◆ Activity
Below are records that hold pictures; write out only the lines from their start through the line with "## Rien à faire", exactly, and drop the pictures.

◆ Data listing

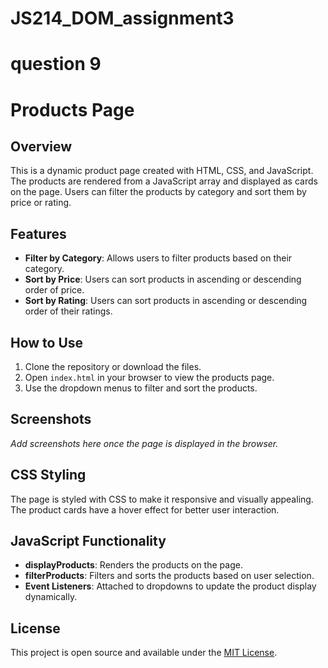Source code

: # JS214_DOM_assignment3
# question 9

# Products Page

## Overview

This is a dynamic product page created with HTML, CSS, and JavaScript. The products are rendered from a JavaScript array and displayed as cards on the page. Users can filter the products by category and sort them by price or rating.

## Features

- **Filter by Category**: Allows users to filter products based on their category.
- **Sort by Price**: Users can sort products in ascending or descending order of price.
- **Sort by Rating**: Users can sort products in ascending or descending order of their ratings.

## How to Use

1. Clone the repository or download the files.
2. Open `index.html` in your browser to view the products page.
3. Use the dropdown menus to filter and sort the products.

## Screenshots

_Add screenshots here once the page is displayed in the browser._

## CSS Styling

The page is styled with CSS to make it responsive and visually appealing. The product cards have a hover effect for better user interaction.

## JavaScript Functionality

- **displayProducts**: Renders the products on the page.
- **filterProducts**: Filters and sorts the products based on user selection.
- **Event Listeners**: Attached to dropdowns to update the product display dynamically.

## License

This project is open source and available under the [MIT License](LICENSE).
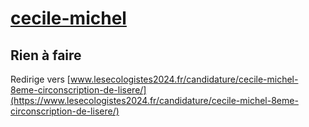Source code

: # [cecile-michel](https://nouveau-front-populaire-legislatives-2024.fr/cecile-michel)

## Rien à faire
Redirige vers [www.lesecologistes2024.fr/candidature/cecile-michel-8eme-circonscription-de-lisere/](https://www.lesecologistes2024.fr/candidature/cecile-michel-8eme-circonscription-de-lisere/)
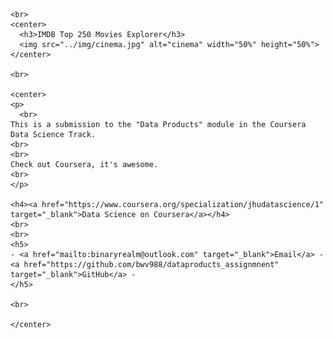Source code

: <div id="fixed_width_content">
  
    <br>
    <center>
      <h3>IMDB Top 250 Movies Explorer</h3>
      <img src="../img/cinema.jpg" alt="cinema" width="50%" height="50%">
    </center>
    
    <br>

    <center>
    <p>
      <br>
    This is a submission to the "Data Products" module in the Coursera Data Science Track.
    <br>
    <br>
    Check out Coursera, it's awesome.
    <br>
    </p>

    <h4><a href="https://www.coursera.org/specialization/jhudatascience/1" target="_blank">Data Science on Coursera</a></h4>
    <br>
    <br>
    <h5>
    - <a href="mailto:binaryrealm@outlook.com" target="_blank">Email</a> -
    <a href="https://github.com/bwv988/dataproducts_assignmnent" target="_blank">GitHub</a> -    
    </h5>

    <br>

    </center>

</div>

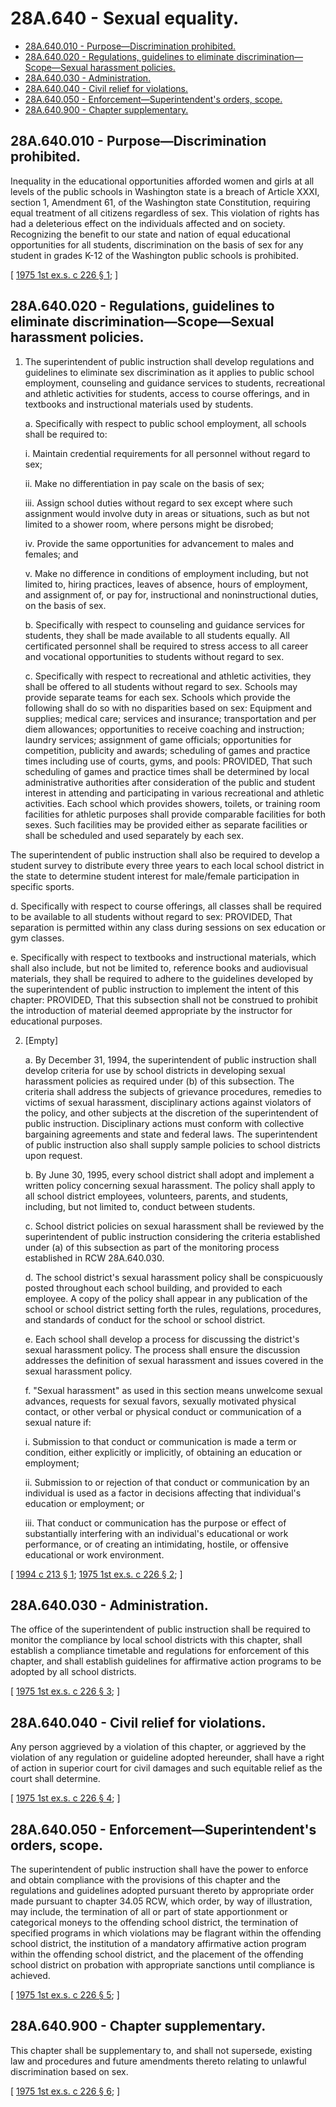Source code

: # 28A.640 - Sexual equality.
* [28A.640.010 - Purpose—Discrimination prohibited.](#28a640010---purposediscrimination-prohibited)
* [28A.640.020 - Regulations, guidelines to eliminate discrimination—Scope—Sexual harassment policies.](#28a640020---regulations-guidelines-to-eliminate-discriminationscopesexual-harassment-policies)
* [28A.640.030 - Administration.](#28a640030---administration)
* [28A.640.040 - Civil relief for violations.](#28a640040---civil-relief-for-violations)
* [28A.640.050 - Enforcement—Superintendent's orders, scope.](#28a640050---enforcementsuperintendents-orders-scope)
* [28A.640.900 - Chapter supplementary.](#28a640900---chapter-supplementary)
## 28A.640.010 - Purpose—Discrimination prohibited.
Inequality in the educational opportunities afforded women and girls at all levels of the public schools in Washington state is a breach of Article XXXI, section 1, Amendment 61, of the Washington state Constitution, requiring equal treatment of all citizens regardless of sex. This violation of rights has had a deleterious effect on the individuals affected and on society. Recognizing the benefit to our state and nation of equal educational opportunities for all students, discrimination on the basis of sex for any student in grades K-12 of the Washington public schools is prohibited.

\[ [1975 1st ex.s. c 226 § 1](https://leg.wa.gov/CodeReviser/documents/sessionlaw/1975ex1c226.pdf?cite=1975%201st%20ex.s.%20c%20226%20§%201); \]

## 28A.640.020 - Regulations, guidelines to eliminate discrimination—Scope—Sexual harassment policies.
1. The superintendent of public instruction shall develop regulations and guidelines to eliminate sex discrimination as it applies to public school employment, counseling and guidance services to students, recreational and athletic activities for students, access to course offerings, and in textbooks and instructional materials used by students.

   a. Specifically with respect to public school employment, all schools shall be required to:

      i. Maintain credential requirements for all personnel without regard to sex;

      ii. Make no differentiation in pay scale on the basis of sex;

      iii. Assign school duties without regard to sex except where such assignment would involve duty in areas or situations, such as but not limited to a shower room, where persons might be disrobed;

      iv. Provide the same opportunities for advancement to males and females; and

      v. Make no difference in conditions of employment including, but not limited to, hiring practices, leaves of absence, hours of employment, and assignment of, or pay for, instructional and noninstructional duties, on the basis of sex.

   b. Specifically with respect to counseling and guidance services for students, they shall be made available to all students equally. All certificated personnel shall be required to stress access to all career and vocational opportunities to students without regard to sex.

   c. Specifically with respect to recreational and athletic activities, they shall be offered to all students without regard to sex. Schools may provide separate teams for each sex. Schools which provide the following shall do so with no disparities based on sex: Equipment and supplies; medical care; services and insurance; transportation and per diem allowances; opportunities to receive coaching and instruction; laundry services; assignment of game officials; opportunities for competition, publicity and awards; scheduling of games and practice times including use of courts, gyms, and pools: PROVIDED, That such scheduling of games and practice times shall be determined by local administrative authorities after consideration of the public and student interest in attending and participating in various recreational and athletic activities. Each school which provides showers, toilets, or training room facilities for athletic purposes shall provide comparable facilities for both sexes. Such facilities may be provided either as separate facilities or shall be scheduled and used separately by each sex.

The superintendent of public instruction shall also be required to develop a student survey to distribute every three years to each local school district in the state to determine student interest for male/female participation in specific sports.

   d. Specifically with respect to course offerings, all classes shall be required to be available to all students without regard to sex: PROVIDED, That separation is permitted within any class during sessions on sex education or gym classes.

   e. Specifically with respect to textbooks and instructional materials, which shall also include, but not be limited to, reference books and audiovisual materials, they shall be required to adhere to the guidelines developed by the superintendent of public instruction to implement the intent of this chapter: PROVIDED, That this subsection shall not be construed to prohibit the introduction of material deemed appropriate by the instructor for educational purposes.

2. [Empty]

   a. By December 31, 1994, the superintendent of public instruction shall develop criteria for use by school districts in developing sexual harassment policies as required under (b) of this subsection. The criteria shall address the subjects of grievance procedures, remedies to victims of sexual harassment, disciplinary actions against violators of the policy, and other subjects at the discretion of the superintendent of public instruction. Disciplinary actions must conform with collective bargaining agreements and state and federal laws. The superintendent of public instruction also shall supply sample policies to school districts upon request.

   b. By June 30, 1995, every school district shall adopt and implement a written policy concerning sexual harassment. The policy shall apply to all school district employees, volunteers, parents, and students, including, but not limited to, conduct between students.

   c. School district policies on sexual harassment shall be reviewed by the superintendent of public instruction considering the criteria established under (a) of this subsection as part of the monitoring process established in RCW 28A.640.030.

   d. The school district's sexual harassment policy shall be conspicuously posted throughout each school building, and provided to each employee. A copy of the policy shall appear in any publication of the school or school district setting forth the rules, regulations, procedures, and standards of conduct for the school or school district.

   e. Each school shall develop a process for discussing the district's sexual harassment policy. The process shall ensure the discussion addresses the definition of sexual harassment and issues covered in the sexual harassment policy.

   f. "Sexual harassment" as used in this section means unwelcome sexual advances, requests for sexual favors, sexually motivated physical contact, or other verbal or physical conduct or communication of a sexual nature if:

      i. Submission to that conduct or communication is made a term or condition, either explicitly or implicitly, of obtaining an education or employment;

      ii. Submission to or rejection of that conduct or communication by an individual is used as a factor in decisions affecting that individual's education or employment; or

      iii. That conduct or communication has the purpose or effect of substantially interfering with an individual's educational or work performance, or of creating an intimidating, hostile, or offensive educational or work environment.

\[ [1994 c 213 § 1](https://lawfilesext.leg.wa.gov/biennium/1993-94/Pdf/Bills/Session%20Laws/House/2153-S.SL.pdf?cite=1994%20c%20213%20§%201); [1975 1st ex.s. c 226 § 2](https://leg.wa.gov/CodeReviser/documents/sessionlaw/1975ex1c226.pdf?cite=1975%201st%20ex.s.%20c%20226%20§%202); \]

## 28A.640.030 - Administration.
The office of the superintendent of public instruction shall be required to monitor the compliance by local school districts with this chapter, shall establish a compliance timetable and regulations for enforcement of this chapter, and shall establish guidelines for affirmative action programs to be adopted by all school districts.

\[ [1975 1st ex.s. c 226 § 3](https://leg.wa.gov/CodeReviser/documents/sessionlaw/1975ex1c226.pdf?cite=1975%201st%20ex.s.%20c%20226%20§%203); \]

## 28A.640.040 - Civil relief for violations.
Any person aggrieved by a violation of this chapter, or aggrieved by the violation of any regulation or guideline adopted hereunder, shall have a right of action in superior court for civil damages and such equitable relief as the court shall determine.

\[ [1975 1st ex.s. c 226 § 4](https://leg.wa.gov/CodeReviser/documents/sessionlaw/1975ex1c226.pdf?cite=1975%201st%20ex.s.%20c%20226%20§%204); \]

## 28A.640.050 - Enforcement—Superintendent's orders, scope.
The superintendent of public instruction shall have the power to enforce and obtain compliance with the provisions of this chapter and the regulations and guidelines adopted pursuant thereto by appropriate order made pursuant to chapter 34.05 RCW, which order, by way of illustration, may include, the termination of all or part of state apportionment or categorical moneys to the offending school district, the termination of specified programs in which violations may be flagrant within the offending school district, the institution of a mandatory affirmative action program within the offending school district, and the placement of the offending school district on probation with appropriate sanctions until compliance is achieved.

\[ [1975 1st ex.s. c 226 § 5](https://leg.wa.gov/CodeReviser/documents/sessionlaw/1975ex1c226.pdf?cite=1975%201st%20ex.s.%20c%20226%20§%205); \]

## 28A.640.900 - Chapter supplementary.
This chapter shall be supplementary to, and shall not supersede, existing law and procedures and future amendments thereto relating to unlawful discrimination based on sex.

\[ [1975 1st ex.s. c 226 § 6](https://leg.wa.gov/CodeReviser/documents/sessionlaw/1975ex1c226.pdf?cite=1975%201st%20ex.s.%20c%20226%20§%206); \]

◆ Expected output
Source code

: # JS214_DOM_assignment3
# question 9

# Products Page

## Overview

This is a dynamic product page created with HTML, CSS, and JavaScript. The products are rendered from a JavaScript array and displayed as cards on the page. Users can filter the products by category and sort them by price or rating.

## Features

- **Filter by Category**: Allows users to filter products based on their category.
- **Sort by Price**: Users can sort products in ascending or descending order of price.
- **Sort by Rating**: Users can sort products in ascending or descending order of their ratings.

## How to Use

1. Clone the repository or download the files.
2. Open `index.html` in your browser to view the products page.
3. Use the dropdown menus to filter and sort the products.

## Screenshots

_Add screenshots here once the page is displayed in the browser._

## CSS Styling

The page is styled with CSS to make it responsive and visually appealing. The product cards have a hover effect for better user interaction.

## JavaScript Functionality

- **displayProducts**: Renders the products on the page.
- **filterProducts**: Filters and sorts the products based on user selection.
- **Event Listeners**: Attached to dropdowns to update the product display dynamically.

## License

This project is open source and available under the [MIT License](LICENSE).
Source code

: # [cecile-michel](https://nouveau-front-populaire-legislatives-2024.fr/cecile-michel)

## Rien à faire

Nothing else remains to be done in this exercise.